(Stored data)
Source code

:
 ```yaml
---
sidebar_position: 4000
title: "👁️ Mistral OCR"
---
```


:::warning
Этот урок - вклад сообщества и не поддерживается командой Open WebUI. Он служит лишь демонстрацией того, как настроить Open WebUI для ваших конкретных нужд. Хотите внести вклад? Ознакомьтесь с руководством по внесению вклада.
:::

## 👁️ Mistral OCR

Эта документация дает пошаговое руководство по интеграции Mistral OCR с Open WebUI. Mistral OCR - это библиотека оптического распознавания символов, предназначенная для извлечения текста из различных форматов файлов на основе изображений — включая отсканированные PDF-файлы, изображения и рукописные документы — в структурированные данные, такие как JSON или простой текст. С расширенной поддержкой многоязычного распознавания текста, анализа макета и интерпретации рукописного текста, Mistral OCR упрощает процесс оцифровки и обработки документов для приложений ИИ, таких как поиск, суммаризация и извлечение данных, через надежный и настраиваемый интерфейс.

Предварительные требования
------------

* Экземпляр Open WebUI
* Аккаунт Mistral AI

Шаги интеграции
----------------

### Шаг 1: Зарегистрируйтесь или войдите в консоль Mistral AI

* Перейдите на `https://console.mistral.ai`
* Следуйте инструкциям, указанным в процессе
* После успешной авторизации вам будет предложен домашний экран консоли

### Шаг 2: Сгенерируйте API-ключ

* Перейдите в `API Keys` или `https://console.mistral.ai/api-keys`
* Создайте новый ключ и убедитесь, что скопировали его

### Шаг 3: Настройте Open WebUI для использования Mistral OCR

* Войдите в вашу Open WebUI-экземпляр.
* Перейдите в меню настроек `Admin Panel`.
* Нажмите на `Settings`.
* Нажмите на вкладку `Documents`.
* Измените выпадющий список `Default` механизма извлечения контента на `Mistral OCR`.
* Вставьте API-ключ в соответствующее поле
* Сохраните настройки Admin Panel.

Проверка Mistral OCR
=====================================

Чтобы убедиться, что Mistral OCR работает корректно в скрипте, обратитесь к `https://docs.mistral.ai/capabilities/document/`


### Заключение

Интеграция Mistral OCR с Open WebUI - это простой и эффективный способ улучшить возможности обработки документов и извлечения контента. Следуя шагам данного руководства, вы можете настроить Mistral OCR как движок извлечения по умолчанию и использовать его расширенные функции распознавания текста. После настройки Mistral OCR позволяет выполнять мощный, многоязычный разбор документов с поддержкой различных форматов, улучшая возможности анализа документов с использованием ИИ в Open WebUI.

TASK DESCRIPTION –
If a line in the records contains the word "обработки", copy it out.

RESPONSE –
Эта документация дает пошаговое руководство по интеграции Mistral OCR с Open WebUI. Mistral OCR - это библиотека оптического распознавания символов, предназначенная для извлечения текста из различных форматов файлов на основе изображений — включая отсканированные PDF-файлы, изображения и рукописные документы — в структурированные данные, такие как JSON или простой текст. С расширенной поддержкой многоязычного распознавания текста, анализа макета и интерпретации рукописного текста, Mistral OCR упрощает процесс оцифровки и обработки документов для приложений ИИ, таких как поиск, суммаризация и извлечение данных, через надежный и настраиваемый интерфейс.
Интеграция Mistral OCR с Open WebUI - это простой и эффективный способ улучшить возможности обработки документов и извлечения контента. Следуя шагам данного руководства, вы можете настроить Mistral OCR как движок извлечения по умолчанию и использовать его расширенные функции распознавания текста. После настройки Mistral OCR позволяет выполнять мощный, многоязычный разбор документов с поддержкой различных форматов, улучшая возможности анализа документов с использованием ИИ в Open WebUI.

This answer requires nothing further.